==== INPUT FOR THIS TASK

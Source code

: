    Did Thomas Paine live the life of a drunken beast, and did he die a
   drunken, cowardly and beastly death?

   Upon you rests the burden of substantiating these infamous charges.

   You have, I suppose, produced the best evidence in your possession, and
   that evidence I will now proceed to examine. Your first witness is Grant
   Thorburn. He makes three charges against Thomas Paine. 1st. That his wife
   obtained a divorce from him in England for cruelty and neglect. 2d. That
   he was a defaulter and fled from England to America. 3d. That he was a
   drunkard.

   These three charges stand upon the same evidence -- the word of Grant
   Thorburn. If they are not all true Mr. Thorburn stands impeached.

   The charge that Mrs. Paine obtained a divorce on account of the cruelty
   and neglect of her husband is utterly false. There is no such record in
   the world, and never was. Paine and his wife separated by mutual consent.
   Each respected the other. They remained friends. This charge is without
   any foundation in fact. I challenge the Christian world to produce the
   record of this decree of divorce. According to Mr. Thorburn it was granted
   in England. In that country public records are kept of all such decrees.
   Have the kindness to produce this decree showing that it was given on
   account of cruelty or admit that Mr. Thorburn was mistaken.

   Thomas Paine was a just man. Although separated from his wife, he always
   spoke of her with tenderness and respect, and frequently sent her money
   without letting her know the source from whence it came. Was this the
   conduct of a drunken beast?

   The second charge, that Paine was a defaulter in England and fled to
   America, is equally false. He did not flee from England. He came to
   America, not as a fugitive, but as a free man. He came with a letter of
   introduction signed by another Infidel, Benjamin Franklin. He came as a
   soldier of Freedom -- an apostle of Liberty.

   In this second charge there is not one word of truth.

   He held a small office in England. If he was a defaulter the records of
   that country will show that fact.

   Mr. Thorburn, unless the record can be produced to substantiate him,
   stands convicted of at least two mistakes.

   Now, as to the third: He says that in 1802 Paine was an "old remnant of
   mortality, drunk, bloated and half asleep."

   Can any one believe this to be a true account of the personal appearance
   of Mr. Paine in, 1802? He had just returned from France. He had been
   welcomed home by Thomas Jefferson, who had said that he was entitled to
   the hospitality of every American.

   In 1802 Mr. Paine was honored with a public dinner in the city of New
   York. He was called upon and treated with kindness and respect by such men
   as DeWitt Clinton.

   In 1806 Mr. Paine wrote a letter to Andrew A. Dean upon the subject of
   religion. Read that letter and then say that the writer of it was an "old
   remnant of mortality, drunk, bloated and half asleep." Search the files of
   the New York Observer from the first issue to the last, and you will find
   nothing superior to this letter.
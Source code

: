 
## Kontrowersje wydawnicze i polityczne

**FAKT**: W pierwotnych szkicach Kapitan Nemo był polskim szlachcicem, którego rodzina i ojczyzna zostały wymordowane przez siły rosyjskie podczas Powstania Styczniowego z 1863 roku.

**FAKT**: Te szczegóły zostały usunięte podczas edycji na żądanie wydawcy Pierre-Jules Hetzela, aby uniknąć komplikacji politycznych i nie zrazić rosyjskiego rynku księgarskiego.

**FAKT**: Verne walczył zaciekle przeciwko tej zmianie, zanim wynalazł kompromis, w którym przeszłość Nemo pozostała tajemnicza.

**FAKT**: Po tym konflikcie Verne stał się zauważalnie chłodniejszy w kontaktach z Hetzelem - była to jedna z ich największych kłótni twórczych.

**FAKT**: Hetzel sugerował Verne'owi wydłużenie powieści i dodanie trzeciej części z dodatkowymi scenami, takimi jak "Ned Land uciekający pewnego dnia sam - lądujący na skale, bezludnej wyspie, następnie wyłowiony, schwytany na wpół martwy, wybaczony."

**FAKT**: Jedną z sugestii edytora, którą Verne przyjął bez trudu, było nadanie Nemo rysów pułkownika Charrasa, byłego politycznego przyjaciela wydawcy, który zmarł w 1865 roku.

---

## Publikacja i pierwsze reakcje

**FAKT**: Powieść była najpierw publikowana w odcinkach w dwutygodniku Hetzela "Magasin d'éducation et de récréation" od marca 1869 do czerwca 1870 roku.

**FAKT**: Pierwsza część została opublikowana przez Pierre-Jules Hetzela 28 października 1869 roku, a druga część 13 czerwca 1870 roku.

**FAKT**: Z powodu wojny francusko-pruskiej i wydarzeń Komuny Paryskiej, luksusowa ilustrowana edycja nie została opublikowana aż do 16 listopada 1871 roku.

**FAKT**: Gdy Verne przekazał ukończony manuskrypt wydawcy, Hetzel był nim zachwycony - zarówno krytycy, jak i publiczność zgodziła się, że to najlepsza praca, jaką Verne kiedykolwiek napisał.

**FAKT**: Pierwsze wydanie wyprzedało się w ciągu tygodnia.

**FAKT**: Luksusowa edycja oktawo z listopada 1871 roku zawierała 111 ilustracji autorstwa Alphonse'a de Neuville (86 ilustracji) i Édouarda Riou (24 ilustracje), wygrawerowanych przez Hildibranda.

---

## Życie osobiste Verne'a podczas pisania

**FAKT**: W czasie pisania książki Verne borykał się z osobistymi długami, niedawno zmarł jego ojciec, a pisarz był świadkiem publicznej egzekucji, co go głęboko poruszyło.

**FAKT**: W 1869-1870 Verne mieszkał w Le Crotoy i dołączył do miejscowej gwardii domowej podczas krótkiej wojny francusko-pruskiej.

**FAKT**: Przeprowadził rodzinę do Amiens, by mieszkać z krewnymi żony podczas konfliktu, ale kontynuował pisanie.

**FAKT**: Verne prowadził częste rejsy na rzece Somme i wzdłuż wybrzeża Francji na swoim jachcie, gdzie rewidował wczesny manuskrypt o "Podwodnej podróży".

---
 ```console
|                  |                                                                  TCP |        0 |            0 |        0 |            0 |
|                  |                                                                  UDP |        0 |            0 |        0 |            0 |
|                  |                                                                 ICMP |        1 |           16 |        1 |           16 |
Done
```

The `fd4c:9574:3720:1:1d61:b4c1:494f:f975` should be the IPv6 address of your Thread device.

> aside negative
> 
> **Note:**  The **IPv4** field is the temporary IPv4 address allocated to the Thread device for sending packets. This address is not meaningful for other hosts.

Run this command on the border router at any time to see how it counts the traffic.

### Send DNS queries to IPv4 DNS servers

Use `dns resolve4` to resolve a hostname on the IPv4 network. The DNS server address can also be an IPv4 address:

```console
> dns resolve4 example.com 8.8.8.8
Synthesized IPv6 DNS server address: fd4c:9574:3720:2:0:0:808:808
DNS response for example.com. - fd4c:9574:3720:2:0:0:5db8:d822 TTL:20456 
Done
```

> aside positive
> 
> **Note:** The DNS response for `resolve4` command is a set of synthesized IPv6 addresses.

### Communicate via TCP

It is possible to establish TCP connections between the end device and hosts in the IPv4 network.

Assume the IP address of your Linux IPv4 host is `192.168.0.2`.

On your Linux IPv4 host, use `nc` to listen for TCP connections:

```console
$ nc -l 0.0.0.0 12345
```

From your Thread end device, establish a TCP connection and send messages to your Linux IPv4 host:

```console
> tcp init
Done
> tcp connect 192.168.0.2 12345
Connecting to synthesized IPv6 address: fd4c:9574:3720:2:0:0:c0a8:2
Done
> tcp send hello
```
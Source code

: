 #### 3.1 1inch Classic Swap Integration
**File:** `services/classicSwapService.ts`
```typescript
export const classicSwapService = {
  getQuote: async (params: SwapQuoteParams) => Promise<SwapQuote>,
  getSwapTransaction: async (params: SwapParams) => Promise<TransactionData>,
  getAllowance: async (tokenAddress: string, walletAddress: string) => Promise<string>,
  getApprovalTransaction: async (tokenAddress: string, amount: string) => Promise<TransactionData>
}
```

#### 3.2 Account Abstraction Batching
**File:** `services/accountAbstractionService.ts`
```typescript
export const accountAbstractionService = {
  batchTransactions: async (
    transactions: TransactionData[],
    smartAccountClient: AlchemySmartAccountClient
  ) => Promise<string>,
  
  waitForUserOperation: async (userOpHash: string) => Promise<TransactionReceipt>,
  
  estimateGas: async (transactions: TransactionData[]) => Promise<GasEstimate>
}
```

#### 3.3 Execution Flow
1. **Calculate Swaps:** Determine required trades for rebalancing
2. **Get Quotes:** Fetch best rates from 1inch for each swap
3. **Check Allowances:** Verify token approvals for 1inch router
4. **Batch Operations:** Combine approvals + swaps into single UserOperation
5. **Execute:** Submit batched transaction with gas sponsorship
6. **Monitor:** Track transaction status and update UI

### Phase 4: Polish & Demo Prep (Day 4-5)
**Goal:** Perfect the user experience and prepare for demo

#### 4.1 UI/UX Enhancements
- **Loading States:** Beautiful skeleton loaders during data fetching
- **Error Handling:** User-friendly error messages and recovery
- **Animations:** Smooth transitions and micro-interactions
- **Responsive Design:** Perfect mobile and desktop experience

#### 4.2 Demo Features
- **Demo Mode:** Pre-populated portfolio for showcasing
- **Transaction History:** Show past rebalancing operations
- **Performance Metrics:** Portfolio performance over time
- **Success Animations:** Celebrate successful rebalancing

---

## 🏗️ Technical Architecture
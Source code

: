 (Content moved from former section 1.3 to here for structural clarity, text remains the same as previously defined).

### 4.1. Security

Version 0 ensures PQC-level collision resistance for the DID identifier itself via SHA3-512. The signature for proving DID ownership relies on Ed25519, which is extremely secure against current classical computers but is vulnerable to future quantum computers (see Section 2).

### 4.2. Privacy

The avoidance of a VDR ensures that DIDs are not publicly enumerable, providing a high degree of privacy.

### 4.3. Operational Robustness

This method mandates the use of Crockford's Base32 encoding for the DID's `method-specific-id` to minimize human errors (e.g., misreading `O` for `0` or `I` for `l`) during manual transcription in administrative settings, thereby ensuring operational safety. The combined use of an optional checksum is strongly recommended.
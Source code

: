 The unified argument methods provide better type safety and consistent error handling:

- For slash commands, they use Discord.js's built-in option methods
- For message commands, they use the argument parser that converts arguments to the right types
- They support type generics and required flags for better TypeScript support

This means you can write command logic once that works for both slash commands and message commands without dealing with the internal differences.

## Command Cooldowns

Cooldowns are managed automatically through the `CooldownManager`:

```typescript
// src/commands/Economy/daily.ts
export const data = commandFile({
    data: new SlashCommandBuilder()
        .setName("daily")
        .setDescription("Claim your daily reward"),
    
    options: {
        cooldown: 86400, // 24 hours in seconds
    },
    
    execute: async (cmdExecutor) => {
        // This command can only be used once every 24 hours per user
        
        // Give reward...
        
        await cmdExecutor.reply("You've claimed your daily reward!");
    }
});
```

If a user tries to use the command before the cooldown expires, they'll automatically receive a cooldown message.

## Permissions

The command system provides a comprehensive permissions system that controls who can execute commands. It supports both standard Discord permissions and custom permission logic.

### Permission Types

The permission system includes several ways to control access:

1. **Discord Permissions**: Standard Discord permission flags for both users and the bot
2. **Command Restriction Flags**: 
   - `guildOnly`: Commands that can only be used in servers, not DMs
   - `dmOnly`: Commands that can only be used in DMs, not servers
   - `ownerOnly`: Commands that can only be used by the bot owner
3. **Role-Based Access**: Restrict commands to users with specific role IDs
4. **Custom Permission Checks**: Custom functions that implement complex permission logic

========

YOUR OBJECTIVE: Scan the entries above for the line containing "York. He was", and copy it and all lines after it exactly, down to and including the line containing "w ciągu tygodnia.".

TASK ANSWER:
   York. He was called upon and treated with kindness and respect by such men
   as DeWitt Clinton.

   In 1806 Mr. Paine wrote a letter to Andrew A. Dean upon the subject of
   religion. Read that letter and then say that the writer of it was an "old
   remnant of mortality, drunk, bloated and half asleep." Search the files of
   the New York Observer from the first issue to the last, and you will find
   nothing superior to this letter.
Source code

: 
## Kontrowersje wydawnicze i polityczne

**FAKT**: W pierwotnych szkicach Kapitan Nemo był polskim szlachcicem, którego rodzina i ojczyzna zostały wymordowane przez siły rosyjskie podczas Powstania Styczniowego z 1863 roku.

**FAKT**: Te szczegóły zostały usunięte podczas edycji na żądanie wydawcy Pierre-Jules Hetzela, aby uniknąć komplikacji politycznych i nie zrazić rosyjskiego rynku księgarskiego.

**FAKT**: Verne walczył zaciekle przeciwko tej zmianie, zanim wynalazł kompromis, w którym przeszłość Nemo pozostała tajemnicza.

**FAKT**: Po tym konflikcie Verne stał się zauważalnie chłodniejszy w kontaktach z Hetzelem - była to jedna z ich największych kłótni twórczych.

**FAKT**: Hetzel sugerował Verne'owi wydłużenie powieści i dodanie trzeciej części z dodatkowymi scenami, takimi jak "Ned Land uciekający pewnego dnia sam - lądujący na skale, bezludnej wyspie, następnie wyłowiony, schwytany na wpół martwy, wybaczony."

**FAKT**: Jedną z sugestii edytora, którą Verne przyjął bez trudu, było nadanie Nemo rysów pułkownika Charrasa, byłego politycznego przyjaciela wydawcy, który zmarł w 1865 roku.

---

## Publikacja i pierwsze reakcje

**FAKT**: Powieść była najpierw publikowana w odcinkach w dwutygodniku Hetzela "Magasin d'éducation et de récréation" od marca 1869 do czerwca 1870 roku.

**FAKT**: Pierwsza część została opublikowana przez Pierre-Jules Hetzela 28 października 1869 roku, a druga część 13 czerwca 1870 roku.

**FAKT**: Z powodu wojny francusko-pruskiej i wydarzeń Komuny Paryskiej, luksusowa ilustrowana edycja nie została opublikowana aż do 16 listopada 1871 roku.

**FAKT**: Gdy Verne przekazał ukończony manuskrypt wydawcy, Hetzel był nim zachwycony - zarówno krytycy, jak i publiczność zgodziła się, że to najlepsza praca, jaką Verne kiedykolwiek napisał.

**FAKT**: Pierwsze wydanie wyprzedało się w ciągu tygodnia.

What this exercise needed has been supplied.